WORK TO COMPLETE:
Retyping each entry exactly is the whole task.

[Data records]
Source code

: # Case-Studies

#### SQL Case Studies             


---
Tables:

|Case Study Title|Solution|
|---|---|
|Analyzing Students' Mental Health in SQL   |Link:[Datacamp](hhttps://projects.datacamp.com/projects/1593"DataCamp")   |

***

WORKED SOLUTION:
Source code

: # Case-Studies

#### SQL Case Studies             


---
Tables:

|Case Study Title|Solution|
|---|---|
|Analyzing Students' Mental Health in SQL   |Link:[Datacamp](hhttps://projects.datacamp.com/projects/1593"DataCamp")   |

***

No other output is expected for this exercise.